How could practice sales be affected by sellers who received paycheck protection loans?
Did you know that debt could be an asset for practice owners who received forgivable Paycheck Protection Program (PPP) loans? According to a survey of dental practice owners/borrowers with one of the country’s largest health care lenders, more than 95% of respondents participated in the program. By mid-July, more than 90% of respondents were already well positioned to receive PPP loan forgiveness.
This sounds great, but if you’re a practice owner planning to sell your practice before receiving official loan forgiveness from the Small Business Administration (SBA), there are hoops to jump through. According to the PPP loan default provisions, practice owners wanting to sell their practices before receiving official SBA forgiveness must secure written approval from the PPP borrower’s local lender through which the borrower’s loan applications were submitted and approved. The CARES Act Section 1102 Lender Agreement defines the lender as a federally insured depository institution or credit union, not the SBA. Here is a default provision of the PPP Note: “The borrower reorganizes, merges, consolidates or otherwise changes ownership or business structure without the lender’s prior written consent.”
Navigating a sale
Unfortunately, without SBA guidance, what happens if a default occurs is unknown. If borrowers in default later receive loan forgiveness, default may be a nonissue. But if practice sellers haven’t received written approval from their lenders or forgiveness by the SBA, then at minimum, borrowers deemed to be in default would need to repay their PPP loans with interest, and more serious consequences could occur.

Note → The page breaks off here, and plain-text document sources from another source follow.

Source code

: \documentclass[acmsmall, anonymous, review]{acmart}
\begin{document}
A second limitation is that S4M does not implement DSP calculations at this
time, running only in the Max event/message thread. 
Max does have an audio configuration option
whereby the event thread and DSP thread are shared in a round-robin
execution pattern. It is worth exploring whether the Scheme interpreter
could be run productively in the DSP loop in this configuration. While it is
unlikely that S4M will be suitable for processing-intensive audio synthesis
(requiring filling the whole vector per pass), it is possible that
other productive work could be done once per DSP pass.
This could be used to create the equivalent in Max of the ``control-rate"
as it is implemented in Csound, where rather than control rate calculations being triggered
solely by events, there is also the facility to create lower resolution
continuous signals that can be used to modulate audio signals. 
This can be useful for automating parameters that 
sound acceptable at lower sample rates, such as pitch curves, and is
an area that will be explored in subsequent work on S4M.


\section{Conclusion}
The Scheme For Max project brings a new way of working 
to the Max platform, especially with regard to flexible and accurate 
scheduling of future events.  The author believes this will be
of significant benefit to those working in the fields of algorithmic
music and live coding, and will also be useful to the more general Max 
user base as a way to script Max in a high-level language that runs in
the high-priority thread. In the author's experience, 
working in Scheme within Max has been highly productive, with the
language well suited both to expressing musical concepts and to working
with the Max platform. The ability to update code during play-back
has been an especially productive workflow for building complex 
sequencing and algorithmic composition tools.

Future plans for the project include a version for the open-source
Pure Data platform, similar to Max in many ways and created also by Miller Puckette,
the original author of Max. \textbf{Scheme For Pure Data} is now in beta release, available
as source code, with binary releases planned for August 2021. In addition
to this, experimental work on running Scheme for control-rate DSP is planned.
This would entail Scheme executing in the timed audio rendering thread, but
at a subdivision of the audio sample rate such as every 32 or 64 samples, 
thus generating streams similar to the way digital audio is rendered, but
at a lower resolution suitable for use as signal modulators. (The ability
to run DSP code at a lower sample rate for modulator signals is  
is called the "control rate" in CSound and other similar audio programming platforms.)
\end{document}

Some bank presidents will not want to stick their necks out by giving borrowers written permission to sell their practices before receiving SBA forgiveness. If they do, that’s great—just get their signatures and be done with it. According to practice acquisition lender Bill Murray of Lendeavor, in some closings, the sellers gave notice to their PPP lenders that they were selling their practices and the lenders said nothing. But this is not what the PPP note states; it requires prior written consent.
If there is pushback from a PPP lender that’s reluctant to give prior written consent, then a practice seller may need to place an amount equivalent to the PPP loan in escrow at closing to cover any future loan repayment liability. It seems reasonable that if a PPP lender received documentation of such until a final determination of the borrower’s loan forgiveness status is determined, the lender would give prior written consent to the sale of a practice.
Stock sales of practices are treated differently, but if practice buyers are purchasing practices through asset sales—through which 99% of all practices are purchased—then buyers should not have exposure to risk associated with PPP loans granted to sellers. According to Monty Walker, CPA, lead subject matter expert for the International Business Brokers Association (IBBA), to accommodate sellers so that some deals can go to closing, buyers may agree to hire a seller’s management company that retains a seller’s employees until PPP loan forgiveness criteria have been satisfied.
In a recent IBBA-hosted webinar, Gavin Shea, Wells Fargo national director for health care lending, shared that buyers who use SBA loans to fund practice purchases shouldn’t be affected when buying a practice that received PPP money.
It is unknown if the SBA intentionally created ambiguity in its documents, but practice sellers, buyers and their advisers must play the hand that they’ve been dealt. It is best to have PPP lenders sign off on all closings with all sellers who received PPP loans prior to official forgiveness. Updates from the SBA may change these conclusions.